Records drawn from a dataset:

= Beginning of Section =

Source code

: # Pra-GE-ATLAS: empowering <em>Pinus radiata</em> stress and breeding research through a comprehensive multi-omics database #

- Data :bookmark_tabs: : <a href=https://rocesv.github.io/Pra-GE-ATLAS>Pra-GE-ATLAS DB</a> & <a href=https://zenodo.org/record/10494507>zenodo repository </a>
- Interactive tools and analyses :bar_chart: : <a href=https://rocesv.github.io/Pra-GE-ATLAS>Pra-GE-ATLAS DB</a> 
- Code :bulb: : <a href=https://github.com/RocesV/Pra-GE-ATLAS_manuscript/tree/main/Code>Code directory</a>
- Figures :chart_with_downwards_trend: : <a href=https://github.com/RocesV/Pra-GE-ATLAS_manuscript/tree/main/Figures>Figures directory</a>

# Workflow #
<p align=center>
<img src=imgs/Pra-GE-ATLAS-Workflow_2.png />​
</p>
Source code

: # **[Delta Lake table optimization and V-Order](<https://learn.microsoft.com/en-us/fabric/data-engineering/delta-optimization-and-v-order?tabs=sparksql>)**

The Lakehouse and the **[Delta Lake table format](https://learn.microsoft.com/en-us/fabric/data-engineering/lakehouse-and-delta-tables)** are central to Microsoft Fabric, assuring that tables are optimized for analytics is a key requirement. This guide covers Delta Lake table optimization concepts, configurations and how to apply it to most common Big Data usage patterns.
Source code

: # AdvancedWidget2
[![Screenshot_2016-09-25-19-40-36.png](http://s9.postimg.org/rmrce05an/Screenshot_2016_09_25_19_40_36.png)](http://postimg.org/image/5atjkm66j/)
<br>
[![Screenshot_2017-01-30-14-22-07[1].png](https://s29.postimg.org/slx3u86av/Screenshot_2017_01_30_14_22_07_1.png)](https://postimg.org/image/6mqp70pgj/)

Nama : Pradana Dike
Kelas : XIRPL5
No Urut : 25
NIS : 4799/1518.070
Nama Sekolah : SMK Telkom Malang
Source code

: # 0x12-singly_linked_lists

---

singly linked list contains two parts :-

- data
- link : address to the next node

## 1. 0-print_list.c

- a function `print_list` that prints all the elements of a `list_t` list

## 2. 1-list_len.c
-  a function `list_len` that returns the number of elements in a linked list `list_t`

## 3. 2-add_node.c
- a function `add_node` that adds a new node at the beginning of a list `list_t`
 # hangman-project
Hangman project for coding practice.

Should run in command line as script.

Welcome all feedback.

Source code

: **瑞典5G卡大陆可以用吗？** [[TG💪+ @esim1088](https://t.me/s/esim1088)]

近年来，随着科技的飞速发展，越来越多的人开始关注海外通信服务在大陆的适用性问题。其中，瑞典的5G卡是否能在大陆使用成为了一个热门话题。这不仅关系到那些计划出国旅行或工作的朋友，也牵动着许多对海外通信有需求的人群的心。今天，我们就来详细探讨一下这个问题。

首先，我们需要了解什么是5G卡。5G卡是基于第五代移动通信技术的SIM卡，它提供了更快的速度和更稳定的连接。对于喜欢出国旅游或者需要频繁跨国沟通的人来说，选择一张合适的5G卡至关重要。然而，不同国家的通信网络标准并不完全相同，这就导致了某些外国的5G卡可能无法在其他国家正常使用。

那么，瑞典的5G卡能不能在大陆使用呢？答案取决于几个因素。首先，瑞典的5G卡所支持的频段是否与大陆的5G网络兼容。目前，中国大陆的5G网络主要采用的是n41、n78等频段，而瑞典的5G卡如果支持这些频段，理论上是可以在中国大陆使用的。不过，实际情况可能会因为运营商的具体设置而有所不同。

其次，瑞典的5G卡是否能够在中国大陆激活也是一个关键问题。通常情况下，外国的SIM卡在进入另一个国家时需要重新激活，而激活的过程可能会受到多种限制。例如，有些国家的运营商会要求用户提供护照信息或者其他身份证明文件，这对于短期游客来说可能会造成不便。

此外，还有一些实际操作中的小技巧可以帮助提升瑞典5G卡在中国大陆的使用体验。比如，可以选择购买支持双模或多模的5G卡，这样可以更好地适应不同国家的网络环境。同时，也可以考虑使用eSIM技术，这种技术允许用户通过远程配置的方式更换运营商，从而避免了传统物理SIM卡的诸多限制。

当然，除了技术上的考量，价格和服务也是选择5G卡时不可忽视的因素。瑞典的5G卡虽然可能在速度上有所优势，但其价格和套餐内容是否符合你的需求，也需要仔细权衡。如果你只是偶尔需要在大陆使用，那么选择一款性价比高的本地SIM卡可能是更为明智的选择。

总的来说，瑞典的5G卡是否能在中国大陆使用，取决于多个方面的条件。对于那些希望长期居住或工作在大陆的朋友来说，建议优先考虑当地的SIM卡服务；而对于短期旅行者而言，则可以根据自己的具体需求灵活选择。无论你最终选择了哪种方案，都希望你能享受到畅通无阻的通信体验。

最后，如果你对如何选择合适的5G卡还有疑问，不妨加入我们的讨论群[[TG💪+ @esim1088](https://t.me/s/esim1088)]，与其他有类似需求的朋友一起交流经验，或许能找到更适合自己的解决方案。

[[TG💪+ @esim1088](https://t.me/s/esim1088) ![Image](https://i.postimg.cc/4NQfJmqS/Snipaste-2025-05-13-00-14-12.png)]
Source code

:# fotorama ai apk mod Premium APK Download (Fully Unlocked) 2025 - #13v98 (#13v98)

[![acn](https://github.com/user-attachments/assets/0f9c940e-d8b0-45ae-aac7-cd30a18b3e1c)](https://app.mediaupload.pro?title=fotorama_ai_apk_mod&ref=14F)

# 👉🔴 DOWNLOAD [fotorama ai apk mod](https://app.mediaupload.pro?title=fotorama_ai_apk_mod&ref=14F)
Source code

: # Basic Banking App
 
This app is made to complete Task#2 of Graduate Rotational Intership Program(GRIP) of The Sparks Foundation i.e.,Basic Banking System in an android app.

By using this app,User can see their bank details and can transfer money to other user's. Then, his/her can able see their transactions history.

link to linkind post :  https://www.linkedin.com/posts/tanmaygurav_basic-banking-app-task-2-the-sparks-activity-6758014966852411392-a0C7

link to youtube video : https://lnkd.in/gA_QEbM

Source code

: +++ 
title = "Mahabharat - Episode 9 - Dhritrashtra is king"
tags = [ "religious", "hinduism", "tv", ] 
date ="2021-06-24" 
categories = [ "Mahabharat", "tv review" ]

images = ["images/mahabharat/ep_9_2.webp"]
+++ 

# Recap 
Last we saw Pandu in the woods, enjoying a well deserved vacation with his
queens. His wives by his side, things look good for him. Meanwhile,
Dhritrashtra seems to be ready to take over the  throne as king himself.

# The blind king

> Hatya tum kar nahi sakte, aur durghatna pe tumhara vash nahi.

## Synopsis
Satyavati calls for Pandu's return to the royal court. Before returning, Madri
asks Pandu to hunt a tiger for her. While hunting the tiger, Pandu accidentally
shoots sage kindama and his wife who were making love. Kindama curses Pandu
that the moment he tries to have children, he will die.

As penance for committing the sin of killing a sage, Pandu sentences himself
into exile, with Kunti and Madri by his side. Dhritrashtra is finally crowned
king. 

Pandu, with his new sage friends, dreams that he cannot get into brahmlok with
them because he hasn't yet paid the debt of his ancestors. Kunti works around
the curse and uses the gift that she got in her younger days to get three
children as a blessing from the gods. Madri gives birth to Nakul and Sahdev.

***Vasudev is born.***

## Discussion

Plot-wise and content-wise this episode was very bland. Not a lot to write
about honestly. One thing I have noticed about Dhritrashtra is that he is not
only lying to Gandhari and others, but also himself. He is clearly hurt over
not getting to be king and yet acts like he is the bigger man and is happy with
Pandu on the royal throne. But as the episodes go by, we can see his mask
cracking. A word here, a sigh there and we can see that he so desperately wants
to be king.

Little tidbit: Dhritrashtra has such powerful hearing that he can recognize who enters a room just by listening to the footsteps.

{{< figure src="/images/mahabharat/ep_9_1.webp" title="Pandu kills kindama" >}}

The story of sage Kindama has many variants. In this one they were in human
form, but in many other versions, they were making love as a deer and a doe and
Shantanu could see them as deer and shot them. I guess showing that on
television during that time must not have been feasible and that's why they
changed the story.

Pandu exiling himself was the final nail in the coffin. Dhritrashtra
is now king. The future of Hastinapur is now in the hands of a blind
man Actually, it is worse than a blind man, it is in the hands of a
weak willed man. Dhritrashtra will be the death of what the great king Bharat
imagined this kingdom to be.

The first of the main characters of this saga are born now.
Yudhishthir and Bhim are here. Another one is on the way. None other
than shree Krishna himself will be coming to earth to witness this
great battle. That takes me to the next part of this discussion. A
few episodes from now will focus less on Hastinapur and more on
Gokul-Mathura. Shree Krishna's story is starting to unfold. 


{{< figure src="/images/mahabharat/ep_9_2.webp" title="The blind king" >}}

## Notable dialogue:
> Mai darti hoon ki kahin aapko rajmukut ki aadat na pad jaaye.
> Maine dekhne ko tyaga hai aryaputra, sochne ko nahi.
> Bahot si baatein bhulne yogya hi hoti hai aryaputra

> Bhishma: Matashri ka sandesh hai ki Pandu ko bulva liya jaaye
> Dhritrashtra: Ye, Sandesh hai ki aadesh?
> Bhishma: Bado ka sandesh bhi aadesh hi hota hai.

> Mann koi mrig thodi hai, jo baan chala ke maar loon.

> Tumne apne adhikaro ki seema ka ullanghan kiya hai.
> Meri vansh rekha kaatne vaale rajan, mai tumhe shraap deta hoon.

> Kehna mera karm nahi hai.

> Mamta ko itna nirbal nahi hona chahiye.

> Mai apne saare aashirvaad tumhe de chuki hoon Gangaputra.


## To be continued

= End of Section =

▸ **ACTION ITEM**
What is needed is an exact retyping of every line from the one containing "ke maar loon." through the final line of the entries, and only those lines.

▸ **SOLUTION FOR THIS EXERCISE**
> Mann koi mrig thodi hai, jo baan chala ke maar loon.

> Tumne apne adhikaro ki seema ka ullanghan kiya hai.
> Meri vansh rekha kaatne vaale rajan, mai tumhe shraap deta hoon.

> Kehna mera karm nahi hai.

> Mamta ko itna nirbal nahi hona chahiye.

> Mai apne saare aashirvaad tumhe de chuki hoon Gangaputra.


## To be continued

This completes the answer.